Hormonal rhinitis is most often seen in pregnant women and about 20% to 30% of pregnant women
will develop rhinitis of pregnancy. It is felt that rhinitis of pregnancy is due to changes in estrogen
and progesterone though the mechanism remains undetermined. Symptoms generally resolve within
2 weeks after delivery. Hypothyroidism has also been implicated as a potential cause of chronic
rhinitis.

8. What is atrophic rhinitis?


Atrophic rhinitis is characterized by nasal dryness and congestion. Symptoms of atrophic rhinitis
include crusting, purulent nasal discharge, nasal obstruction, and halitosis. This form of rhinitis
typically presents in middle-aged populations. The cause of primary atrophic rhinitis is unknown and
it is uncommon in North America, but has increased prevalence in areas with warm temperatures.

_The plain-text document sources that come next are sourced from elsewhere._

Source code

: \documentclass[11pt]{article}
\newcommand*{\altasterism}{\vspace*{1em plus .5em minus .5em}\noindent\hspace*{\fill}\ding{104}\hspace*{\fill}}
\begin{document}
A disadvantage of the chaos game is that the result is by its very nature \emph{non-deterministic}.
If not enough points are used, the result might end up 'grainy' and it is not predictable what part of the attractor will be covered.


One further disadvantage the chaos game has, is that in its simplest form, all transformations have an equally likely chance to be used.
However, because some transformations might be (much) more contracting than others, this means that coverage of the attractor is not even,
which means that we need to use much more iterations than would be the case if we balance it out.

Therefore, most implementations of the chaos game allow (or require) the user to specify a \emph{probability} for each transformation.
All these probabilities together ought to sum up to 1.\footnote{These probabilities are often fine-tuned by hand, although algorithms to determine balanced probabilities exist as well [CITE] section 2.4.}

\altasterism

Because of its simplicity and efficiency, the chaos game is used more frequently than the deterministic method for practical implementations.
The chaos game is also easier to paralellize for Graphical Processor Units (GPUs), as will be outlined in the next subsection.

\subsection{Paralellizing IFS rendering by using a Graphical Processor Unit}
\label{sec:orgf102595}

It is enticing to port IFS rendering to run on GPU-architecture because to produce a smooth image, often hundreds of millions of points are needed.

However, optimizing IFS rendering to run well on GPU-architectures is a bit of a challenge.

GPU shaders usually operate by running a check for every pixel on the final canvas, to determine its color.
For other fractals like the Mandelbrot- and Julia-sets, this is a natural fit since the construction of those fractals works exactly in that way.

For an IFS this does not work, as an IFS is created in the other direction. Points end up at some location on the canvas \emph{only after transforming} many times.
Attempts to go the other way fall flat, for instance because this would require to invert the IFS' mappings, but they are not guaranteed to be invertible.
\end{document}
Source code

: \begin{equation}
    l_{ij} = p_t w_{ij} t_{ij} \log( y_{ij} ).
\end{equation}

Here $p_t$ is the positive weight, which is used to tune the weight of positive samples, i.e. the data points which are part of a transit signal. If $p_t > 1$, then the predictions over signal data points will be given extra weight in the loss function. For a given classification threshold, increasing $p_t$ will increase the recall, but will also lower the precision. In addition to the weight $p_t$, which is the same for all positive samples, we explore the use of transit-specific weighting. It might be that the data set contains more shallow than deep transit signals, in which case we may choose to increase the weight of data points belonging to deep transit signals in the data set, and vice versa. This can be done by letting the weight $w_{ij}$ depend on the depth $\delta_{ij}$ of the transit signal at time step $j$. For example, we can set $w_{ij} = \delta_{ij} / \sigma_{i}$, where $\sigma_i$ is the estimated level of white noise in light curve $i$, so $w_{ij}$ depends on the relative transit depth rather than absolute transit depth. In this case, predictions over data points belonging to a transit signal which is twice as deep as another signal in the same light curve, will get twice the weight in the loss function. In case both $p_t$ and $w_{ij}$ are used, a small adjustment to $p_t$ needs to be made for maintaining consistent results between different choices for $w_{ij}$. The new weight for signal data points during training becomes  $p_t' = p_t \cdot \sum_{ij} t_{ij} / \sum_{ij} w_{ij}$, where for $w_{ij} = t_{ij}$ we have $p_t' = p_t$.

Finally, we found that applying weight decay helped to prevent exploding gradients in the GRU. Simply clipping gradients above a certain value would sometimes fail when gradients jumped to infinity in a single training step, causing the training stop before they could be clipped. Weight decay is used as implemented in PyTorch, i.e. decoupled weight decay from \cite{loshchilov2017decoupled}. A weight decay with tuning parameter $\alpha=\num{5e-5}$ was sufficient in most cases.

Secondary atrophic rhinitis is seen in individuals who have undergone multiple aggressive sinonasal
surgeries, but is also associated with trauma and granulomatous diseases. Secondary atrophic
rhinitis is typically seen in an older population.
9. What is work-related rhinitis?
Work-related rhinitis is rhinitis that is associated with environmental exposures. Occupational rhinitis
has a prevalence of approximately 5% to 15% worldwide. The rhinitis may be allergic or nonallergic
and is further divided based on the substance causing the symptoms. Provoking substances may be
irritants, corrosives or immunogens. Irritants include perfumes, paints, dust, and smoke. Corrosive
rhinitis is associated with high levels of exposure to chemicals such as chlorine, sulfur dioxide, and
ammonia. Immunologic exposure results in an IgE mediated response and include animal danders
and grains. To diagnose work-related rhinitis it is helpful to have patients keep a diary of the timing
of their symptoms.
10. What is gustatory rhinitis?
Gustatory rhinitis is a noninflammatory rhinitis that presents with symptoms of rhinorrhea and/or
postnasal drip following eating. It is more common with spicy or hot foods and is also more
common in the elderly. Current prevalence is unknown and the mechanism is thought to be due to
parasympathetic activation.
11. What are the common drugs associated with rhinitis?
Angiotensin-converting enzyme inhibitors, β-adrenergic blockers, amiloride, hydralazine, many
psychotropic medications, and phosphdiesterase-5 inhibitors.